* **Task statement**: Go over the lines below, and when one contains the word "Aravkin", copy it.

Provided information section start

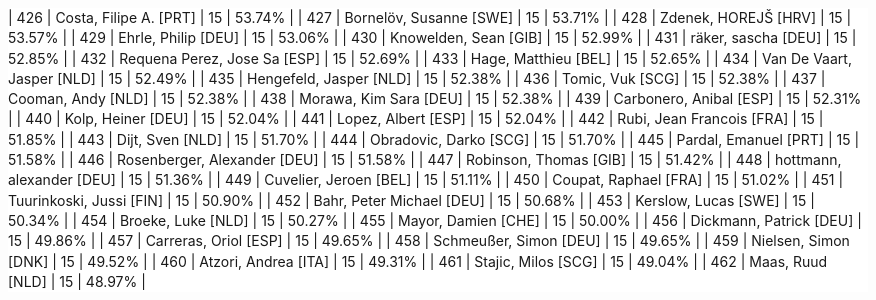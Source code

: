 |  426  | Costa, Filipe A. [PRT] |  15 |  53.74% |
|  427  | Bornelöv, Susanne [SWE] |  15 |  53.71% |
|  428  | Zdenek, HOREJŠ [HRV] |  15 |  53.57% |
|  429  | Ehrle, Philip [DEU] |  15 |  53.06% |
|  430  | Knowelden, Sean [GIB] |  15 |  52.99% |
|  431  | räker, sascha [DEU] |  15 |  52.85% |
|  432  | Requena Perez, Jose Sa [ESP] |  15 |  52.69% |
|  433  | Hage, Matthieu [BEL] |  15 |  52.65% |
|  434  | Van De Vaart, Jasper [NLD] |  15 |  52.49% |
|  435  | Hengefeld, Jasper [NLD] |  15 |  52.38% |
|  436  | Tomic, Vuk [SCG] |  15 |  52.38% |
|  437  | Cooman, Andy [NLD] |  15 |  52.38% |
|  438  | Morawa, Kim Sara [DEU] |  15 |  52.38% |
|  439  | Carbonero, Anibal [ESP] |  15 |  52.31% |
|  440  | Kolp, Heiner [DEU] |  15 |  52.04% |
|  441  | Lopez, Albert [ESP] |  15 |  52.04% |
|  442  | Rubi, Jean Francois [FRA] |  15 |  51.85% |
|  443  | Dijt, Sven [NLD] |  15 |  51.70% |
|  444  | Obradovic, Darko [SCG] |  15 |  51.70% |
|  445  | Pardal, Emanuel [PRT] |  15 |  51.58% |
|  446  | Rosenberger, Alexander [DEU] |  15 |  51.58% |
|  447  | Robinson, Thomas [GIB] |  15 |  51.42% |
|  448  | hottmann, alexander [DEU] |  15 |  51.36% |
|  449  | Cuvelier, Jeroen [BEL] |  15 |  51.11% |
|  450  | Coupat, Raphael [FRA] |  15 |  51.02% |
|  451  | Tuurinkoski, Jussi [FIN] |  15 |  50.90% |
|  452  | Bahr, Peter Michael [DEU] |  15 |  50.68% |
|  453  | Kerslow, Lucas [SWE] |  15 |  50.34% |
|  454  | Broeke, Luke [NLD] |  15 |  50.27% |
|  455  | Mayor, Damien [CHE] |  15 |  50.00% |
|  456  | Dickmann, Patrick [DEU] |  15 |  49.86% |
|  457  | Carreras, Oriol [ESP] |  15 |  49.65% |
|  458  | Schmeußer, Simon [DEU] |  15 |  49.65% |
|  459  | Nielsen, Simon [DNK] |  15 |  49.52% |
|  460  | Atzori, Andrea [ITA] |  15 |  49.31% |
|  461  | Stajic, Milos [SCG] |  15 |  49.04% |
|  462  | Maas, Ruud [NLD] |  15 |  48.97% |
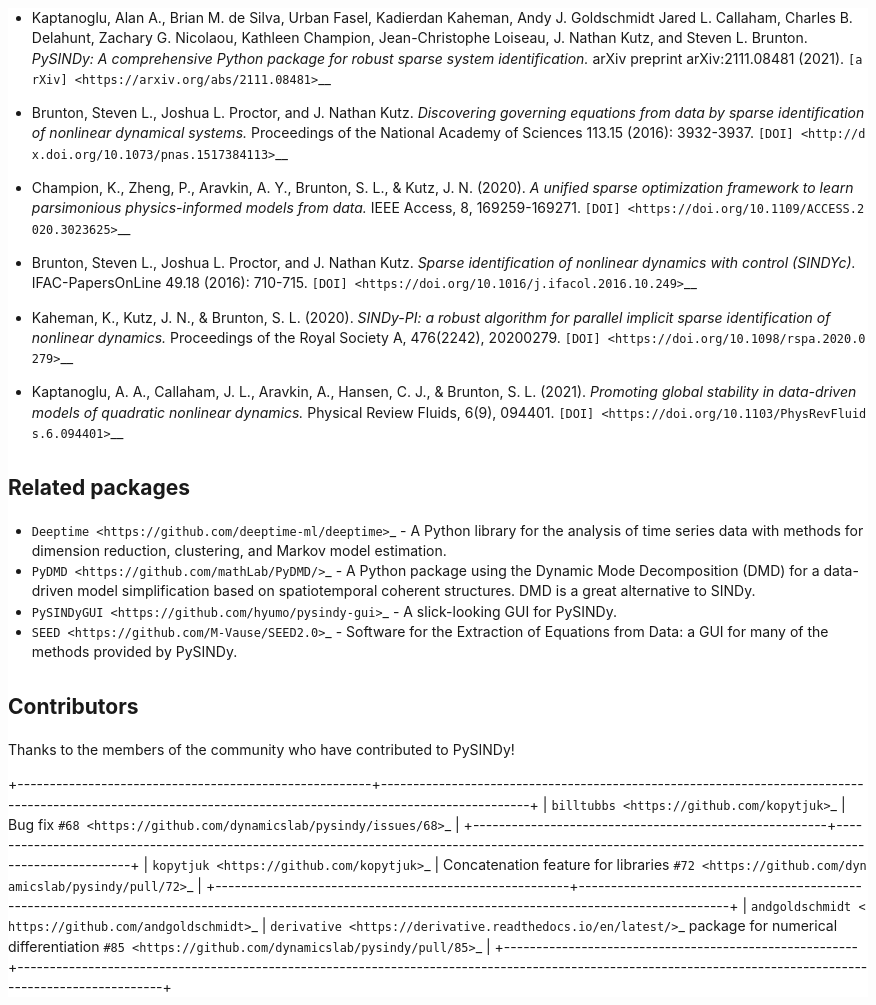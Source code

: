 -  Kaptanoglu, Alan A., Brian M. de Silva, Urban Fasel, Kadierdan Kaheman, Andy J. Goldschmidt
   Jared L. Callaham, Charles B. Delahunt, Zachary G. Nicolaou, Kathleen Champion, 
   Jean-Christophe Loiseau, J. Nathan Kutz, and Steven L. Brunton.
   *PySINDy: A comprehensive Python package for robust sparse system identification.*
   arXiv preprint arXiv:2111.08481 (2021).
   `[arXiv] <https://arxiv.org/abs/2111.08481>`__

-  Brunton, Steven L., Joshua L. Proctor, and J. Nathan Kutz.
   *Discovering governing equations from data by sparse identification
   of nonlinear dynamical systems.* Proceedings of the National
   Academy of Sciences 113.15 (2016): 3932-3937.
   `[DOI] <http://dx.doi.org/10.1073/pnas.1517384113>`__

-  Champion, K., Zheng, P., Aravkin, A. Y., Brunton, S. L., & Kutz, J. N. (2020).
   *A unified sparse optimization framework to learn parsimonious physics-informed
   models from data.* IEEE Access, 8, 169259-169271.
   `[DOI] <https://doi.org/10.1109/ACCESS.2020.3023625>`__

-  Brunton, Steven L., Joshua L. Proctor, and J. Nathan Kutz.
   *Sparse identification of nonlinear dynamics with control (SINDYc).*
   IFAC-PapersOnLine 49.18 (2016): 710-715.
   `[DOI] <https://doi.org/10.1016/j.ifacol.2016.10.249>`__

-  Kaheman, K., Kutz, J. N., & Brunton, S. L. (2020).
   *SINDy-PI: a robust algorithm for parallel implicit sparse identification
   of nonlinear dynamics.* Proceedings of the Royal Society A, 476(2242), 20200279.
   `[DOI] <https://doi.org/10.1098/rspa.2020.0279>`__

-  Kaptanoglu, A. A., Callaham, J. L., Aravkin, A., Hansen, C. J., & Brunton, S. L. (2021).
   *Promoting global stability in data-driven models of quadratic nonlinear dynamics.*
   Physical Review Fluids, 6(9), 094401.
   `[DOI] <https://doi.org/10.1103/PhysRevFluids.6.094401>`__


Related packages
----------------
* `Deeptime <https://github.com/deeptime-ml/deeptime>`_ - A Python library for the analysis of time series data with methods for dimension reduction, clustering, and Markov model estimation.
* `PyDMD <https://github.com/mathLab/PyDMD/>`_ - A Python package using the Dynamic Mode Decomposition (DMD) for a data-driven model simplification based on spatiotemporal coherent structures. DMD is a great alternative to SINDy.
* `PySINDyGUI <https://github.com/hyumo/pysindy-gui>`_ - A slick-looking GUI for PySINDy.
* `SEED <https://github.com/M-Vause/SEED2.0>`_ - Software for the Extraction of Equations from Data: a GUI for many of the methods provided by PySINDy.

Contributors
------------
Thanks to the members of the community who have contributed to PySINDy!

+-------------------------------------------------------+------------------------------------------------------------------------------------------------------------------------------------------------------------+
| `billtubbs <https://github.com/kopytjuk>`_            | Bug fix `#68 <https://github.com/dynamicslab/pysindy/issues/68>`_                                                                                          |
+-------------------------------------------------------+------------------------------------------------------------------------------------------------------------------------------------------------------------+
| `kopytjuk <https://github.com/kopytjuk>`_             | Concatenation feature for libraries `#72 <https://github.com/dynamicslab/pysindy/pull/72>`_                                                                |
+-------------------------------------------------------+------------------------------------------------------------------------------------------------------------------------------------------------------------+
| `andgoldschmidt <https://github.com/andgoldschmidt>`_ | `derivative <https://derivative.readthedocs.io/en/latest/>`_ package for numerical differentiation `#85 <https://github.com/dynamicslab/pysindy/pull/85>`_ |
+-------------------------------------------------------+------------------------------------------------------------------------------------------------------------------------------------------------------------+


[homepage]: https://www.contributor-covenant.org
[v2.1]: https://www.contributor-covenant.org/version/2/1/code_of_conduct.html
[Mozilla CoC]: https://github.com/mozilla/diversity
[FAQ]: https://www.contributor-covenant.org/faq
[translations]: https://www.contributor-covenant.org/translations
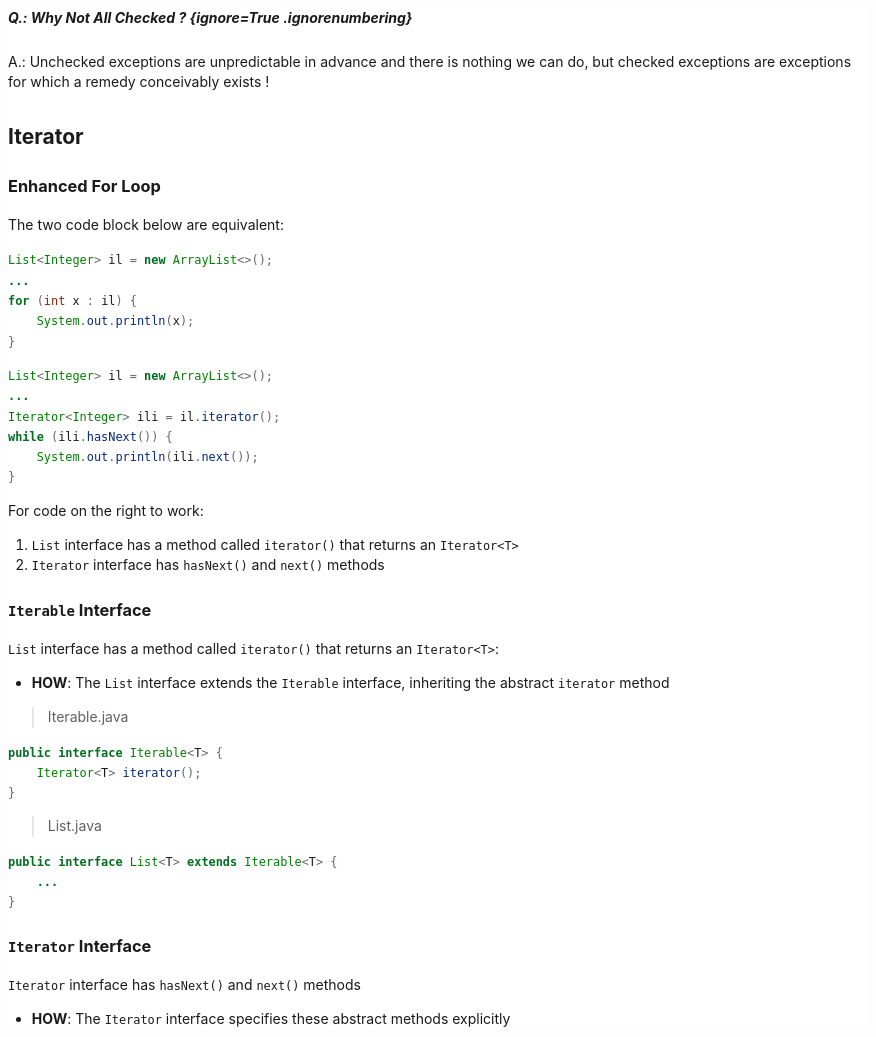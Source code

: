 ##### Q.: Why Not All Checked ? {ignore=True .ignorenumbering}

A.: Unchecked exceptions are unpredictable in advance and there is nothing we can do, but checked exceptions are exceptions for which a remedy conceivably exists !


## Iterator

### Enhanced For Loop

The two code block below are equivalent:
```java
List<Integer> il = new ArrayList<>();
...
for (int x : il) {
    System.out.println(x);
}
```
```java
List<Integer> il = new ArrayList<>();
...
Iterator<Integer> ili = il.iterator();
while (ili.hasNext()) {
    System.out.println(ili.next());
}
```

For code on the right to work:
1. `List` interface has a method called `iterator()` that returns an `Iterator<T>`
2. `Iterator` interface has `hasNext()` and `next()` methods

### `Iterable` Interface

`List` interface has a method called `iterator()` that returns an `Iterator<T>`:
- **HOW**: The `List` interface extends the `Iterable` interface, inheriting the abstract `iterator` method

> Iterable.java
```java
public interface Iterable<T> {
    Iterator<T> iterator();
}
```
> List.java
```java
public interface List<T> extends Iterable<T> {
    ...
}
```

### `Iterator` Interface

`Iterator` interface has `hasNext()` and `next()` methods
- **HOW**: The `Iterator` interface specifies these abstract methods explicitly
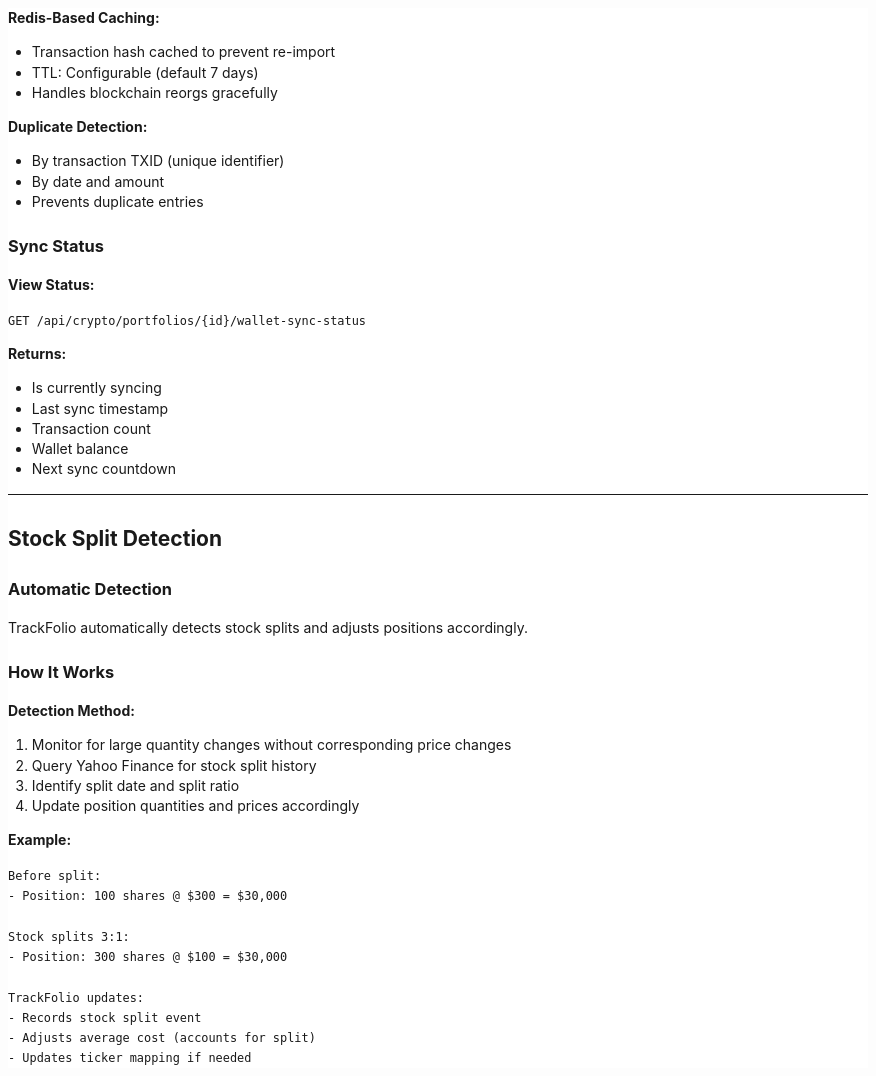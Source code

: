 **Redis-Based Caching:**
- Transaction hash cached to prevent re-import
- TTL: Configurable (default 7 days)
- Handles blockchain reorgs gracefully

**Duplicate Detection:**
- By transaction TXID (unique identifier)
- By date and amount
- Prevents duplicate entries

### Sync Status

**View Status:**
```bash
GET /api/crypto/portfolios/{id}/wallet-sync-status
```

**Returns:**
- Is currently syncing
- Last sync timestamp
- Transaction count
- Wallet balance
- Next sync countdown

---

## Stock Split Detection

### Automatic Detection

TrackFolio automatically detects stock splits and adjusts positions accordingly.

### How It Works

**Detection Method:**
1. Monitor for large quantity changes without corresponding price changes
2. Query Yahoo Finance for stock split history
3. Identify split date and split ratio
4. Update position quantities and prices accordingly

**Example:**
```
Before split:
- Position: 100 shares @ $300 = $30,000

Stock splits 3:1:
- Position: 300 shares @ $100 = $30,000

TrackFolio updates:
- Records stock split event
- Adjusts average cost (accounts for split)
- Updates ticker mapping if needed
```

Provided information section end

* **Answer to the problem**:
-  Champion, K., Zheng, P., Aravkin, A. Y., Brunton, S. L., & Kutz, J. N. (2020).
-  Kaptanoglu, A. A., Callaham, J. L., Aravkin, A., Hansen, C. J., & Brunton, S. L. (2021).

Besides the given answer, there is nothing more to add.